**PROBLEM:**
Please repeat the records beneath this task exactly as they appear, but skip the images.

Saved data entries
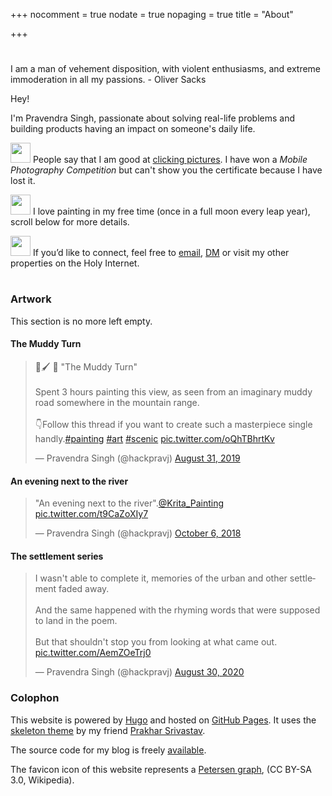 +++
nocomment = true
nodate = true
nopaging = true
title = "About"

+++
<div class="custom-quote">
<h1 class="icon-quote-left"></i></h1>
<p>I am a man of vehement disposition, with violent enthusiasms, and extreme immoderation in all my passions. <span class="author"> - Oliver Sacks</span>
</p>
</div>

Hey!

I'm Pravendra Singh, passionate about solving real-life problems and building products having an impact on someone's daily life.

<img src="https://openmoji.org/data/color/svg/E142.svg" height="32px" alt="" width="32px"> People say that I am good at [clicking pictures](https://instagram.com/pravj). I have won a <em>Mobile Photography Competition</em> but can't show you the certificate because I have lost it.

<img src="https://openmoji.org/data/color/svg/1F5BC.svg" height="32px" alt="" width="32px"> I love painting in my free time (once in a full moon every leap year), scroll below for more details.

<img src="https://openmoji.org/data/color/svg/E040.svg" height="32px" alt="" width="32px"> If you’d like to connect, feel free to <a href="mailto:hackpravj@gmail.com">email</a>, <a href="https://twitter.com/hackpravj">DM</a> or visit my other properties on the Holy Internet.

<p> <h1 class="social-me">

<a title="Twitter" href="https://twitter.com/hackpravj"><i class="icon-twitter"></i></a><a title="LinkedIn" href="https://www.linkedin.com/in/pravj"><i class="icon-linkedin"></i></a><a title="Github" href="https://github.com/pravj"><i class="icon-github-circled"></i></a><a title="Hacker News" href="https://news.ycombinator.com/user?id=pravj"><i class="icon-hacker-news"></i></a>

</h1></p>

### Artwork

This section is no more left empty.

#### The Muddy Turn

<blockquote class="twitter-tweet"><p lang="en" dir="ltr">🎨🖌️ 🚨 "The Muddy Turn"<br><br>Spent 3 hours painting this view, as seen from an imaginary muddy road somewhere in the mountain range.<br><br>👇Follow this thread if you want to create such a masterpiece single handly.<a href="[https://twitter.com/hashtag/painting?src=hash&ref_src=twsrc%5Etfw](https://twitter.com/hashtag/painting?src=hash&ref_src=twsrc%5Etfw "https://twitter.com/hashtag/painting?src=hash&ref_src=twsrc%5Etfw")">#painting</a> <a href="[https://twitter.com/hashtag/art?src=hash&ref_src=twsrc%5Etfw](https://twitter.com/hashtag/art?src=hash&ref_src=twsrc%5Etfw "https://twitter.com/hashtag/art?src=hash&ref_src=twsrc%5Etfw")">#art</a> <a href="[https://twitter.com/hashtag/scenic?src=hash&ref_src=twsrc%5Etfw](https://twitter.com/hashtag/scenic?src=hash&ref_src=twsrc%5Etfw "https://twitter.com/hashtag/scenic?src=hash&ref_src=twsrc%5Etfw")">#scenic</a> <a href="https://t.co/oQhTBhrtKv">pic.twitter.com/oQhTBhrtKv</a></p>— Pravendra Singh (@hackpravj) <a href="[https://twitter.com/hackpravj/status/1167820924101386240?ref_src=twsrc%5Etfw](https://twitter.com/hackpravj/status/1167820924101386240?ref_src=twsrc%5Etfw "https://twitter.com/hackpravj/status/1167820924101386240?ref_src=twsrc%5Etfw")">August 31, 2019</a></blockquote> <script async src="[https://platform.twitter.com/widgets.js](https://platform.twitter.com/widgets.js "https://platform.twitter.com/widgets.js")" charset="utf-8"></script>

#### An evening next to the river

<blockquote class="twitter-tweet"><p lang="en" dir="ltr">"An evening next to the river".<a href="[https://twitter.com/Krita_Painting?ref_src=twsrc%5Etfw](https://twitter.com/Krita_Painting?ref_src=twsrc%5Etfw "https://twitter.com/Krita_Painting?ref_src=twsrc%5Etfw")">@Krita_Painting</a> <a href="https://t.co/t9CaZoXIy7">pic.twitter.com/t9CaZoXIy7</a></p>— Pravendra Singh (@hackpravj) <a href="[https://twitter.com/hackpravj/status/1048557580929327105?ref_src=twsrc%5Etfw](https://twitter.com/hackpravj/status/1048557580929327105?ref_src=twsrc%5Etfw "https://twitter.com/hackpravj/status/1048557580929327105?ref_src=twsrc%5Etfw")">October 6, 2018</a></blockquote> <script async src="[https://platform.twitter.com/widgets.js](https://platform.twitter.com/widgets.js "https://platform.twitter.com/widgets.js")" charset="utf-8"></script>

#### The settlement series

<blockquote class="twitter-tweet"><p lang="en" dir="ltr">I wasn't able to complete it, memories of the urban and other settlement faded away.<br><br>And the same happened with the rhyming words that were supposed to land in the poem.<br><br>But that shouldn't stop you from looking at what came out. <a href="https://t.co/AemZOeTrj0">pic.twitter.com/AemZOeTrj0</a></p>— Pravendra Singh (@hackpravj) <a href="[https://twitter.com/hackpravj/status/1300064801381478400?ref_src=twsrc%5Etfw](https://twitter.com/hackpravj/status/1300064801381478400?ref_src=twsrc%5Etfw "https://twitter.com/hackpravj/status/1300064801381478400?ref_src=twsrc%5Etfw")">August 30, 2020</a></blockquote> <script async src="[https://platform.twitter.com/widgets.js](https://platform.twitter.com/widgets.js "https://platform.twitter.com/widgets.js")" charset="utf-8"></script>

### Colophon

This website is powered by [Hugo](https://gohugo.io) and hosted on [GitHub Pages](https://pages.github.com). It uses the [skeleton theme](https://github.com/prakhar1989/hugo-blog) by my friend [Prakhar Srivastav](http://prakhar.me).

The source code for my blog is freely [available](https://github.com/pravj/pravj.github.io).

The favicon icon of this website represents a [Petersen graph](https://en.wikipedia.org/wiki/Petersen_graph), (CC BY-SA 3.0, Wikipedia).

**ANSWER BOX:**
 +++
nocomment = true
nodate = true
nopaging = true
title = "About"

+++
<div class="custom-quote">
<h1 class="icon-quote-left"></i></h1>
<p>I am a man of vehement disposition, with violent enthusiasms, and extreme immoderation in all my passions. <span class="author"> - Oliver Sacks</span>
</p>
</div>

Hey!

I'm Pravendra Singh, passionate about solving real-life problems and building products having an impact on someone's daily life.

<img src="https://openmoji.org/data/color/svg/E142.svg" height="32px" alt="" width="32px"> People say that I am good at [clicking pictures](https://instagram.com/pravj). I have won a <em>Mobile Photography Competition</em> but can't show you the certificate because I have lost it.

<img src="https://openmoji.org/data/color/svg/1F5BC.svg" height="32px" alt="" width="32px"> I love painting in my free time (once in a full moon every leap year), scroll below for more details.

<img src="https://openmoji.org/data/color/svg/E040.svg" height="32px" alt="" width="32px"> If you’d like to connect, feel free to <a href="mailto:hackpravj@gmail.com">email</a>, <a href="https://twitter.com/hackpravj">DM</a> or visit my other properties on the Holy Internet.

<p> <h1 class="social-me">

<a title="Twitter" href="https://twitter.com/hackpravj"><i class="icon-twitter"></i></a><a title="LinkedIn" href="https://www.linkedin.com/in/pravj"><i class="icon-linkedin"></i></a><a title="Github" href="https://github.com/pravj"><i class="icon-github-circled"></i></a><a title="Hacker News" href="https://news.ycombinator.com/user?id=pravj"><i class="icon-hacker-news"></i></a>

</h1></p>

### Artwork

This section is no more left empty.

#### The Muddy Turn

<blockquote class="twitter-tweet"><p lang="en" dir="ltr">🎨🖌️ 🚨 "The Muddy Turn"<br><br>Spent 3 hours painting this view, as seen from an imaginary muddy road somewhere in the mountain range.<br><br>👇Follow this thread if you want to create such a masterpiece single handly.<a href="[https://twitter.com/hashtag/painting?src=hash&ref_src=twsrc%5Etfw](https://twitter.com/hashtag/painting?src=hash&ref_src=twsrc%5Etfw "https://twitter.com/hashtag/painting?src=hash&ref_src=twsrc%5Etfw")">#painting</a> <a href="[https://twitter.com/hashtag/art?src=hash&ref_src=twsrc%5Etfw](https://twitter.com/hashtag/art?src=hash&ref_src=twsrc%5Etfw "https://twitter.com/hashtag/art?src=hash&ref_src=twsrc%5Etfw")">#art</a> <a href="[https://twitter.com/hashtag/scenic?src=hash&ref_src=twsrc%5Etfw](https://twitter.com/hashtag/scenic?src=hash&ref_src=twsrc%5Etfw "https://twitter.com/hashtag/scenic?src=hash&ref_src=twsrc%5Etfw")">#scenic</a> <a href="https://t.co/oQhTBhrtKv">pic.twitter.com/oQhTBhrtKv</a></p>— Pravendra Singh (@hackpravj) <a href="[https://twitter.com/hackpravj/status/1167820924101386240?ref_src=twsrc%5Etfw](https://twitter.com/hackpravj/status/1167820924101386240?ref_src=twsrc%5Etfw "https://twitter.com/hackpravj/status/1167820924101386240?ref_src=twsrc%5Etfw")">August 31, 2019</a></blockquote> <script async src="[https://platform.twitter.com/widgets.js](https://platform.twitter.com/widgets.js "https://platform.twitter.com/widgets.js")" charset="utf-8"></script>

#### An evening next to the river

<blockquote class="twitter-tweet"><p lang="en" dir="ltr">"An evening next to the river".<a href="[https://twitter.com/Krita_Painting?ref_src=twsrc%5Etfw](https://twitter.com/Krita_Painting?ref_src=twsrc%5Etfw "https://twitter.com/Krita_Painting?ref_src=twsrc%5Etfw")">@Krita_Painting</a> <a href="https://t.co/t9CaZoXIy7">pic.twitter.com/t9CaZoXIy7</a></p>— Pravendra Singh (@hackpravj) <a href="[https://twitter.com/hackpravj/status/1048557580929327105?ref_src=twsrc%5Etfw](https://twitter.com/hackpravj/status/1048557580929327105?ref_src=twsrc%5Etfw "https://twitter.com/hackpravj/status/1048557580929327105?ref_src=twsrc%5Etfw")">October 6, 2018</a></blockquote> <script async src="[https://platform.twitter.com/widgets.js](https://platform.twitter.com/widgets.js "https://platform.twitter.com/widgets.js")" charset="utf-8"></script>

#### The settlement series

<blockquote class="twitter-tweet"><p lang="en" dir="ltr">I wasn't able to complete it, memories of the urban and other settlement faded away.<br><br>And the same happened with the rhyming words that were supposed to land in the poem.<br><br>But that shouldn't stop you from looking at what came out. <a href="https://t.co/AemZOeTrj0">pic.twitter.com/AemZOeTrj0</a></p>— Pravendra Singh (@hackpravj) <a href="[https://twitter.com/hackpravj/status/1300064801381478400?ref_src=twsrc%5Etfw](https://twitter.com/hackpravj/status/1300064801381478400?ref_src=twsrc%5Etfw "https://twitter.com/hackpravj/status/1300064801381478400?ref_src=twsrc%5Etfw")">August 30, 2020</a></blockquote> <script async src="[https://platform.twitter.com/widgets.js](https://platform.twitter.com/widgets.js "https://platform.twitter.com/widgets.js")" charset="utf-8"></script>

### Colophon

This website is powered by [Hugo](https://gohugo.io) and hosted on [GitHub Pages](https://pages.github.com). It uses the [skeleton theme](https://github.com/prakhar1989/hugo-blog) by my friend [Prakhar Srivastav](http://prakhar.me).

The source code for my blog is freely [available](https://github.com/pravj/pravj.github.io).

The favicon icon of this website represents a [Petersen graph](https://en.wikipedia.org/wiki/Petersen_graph), (CC BY-SA 3.0, Wikipedia).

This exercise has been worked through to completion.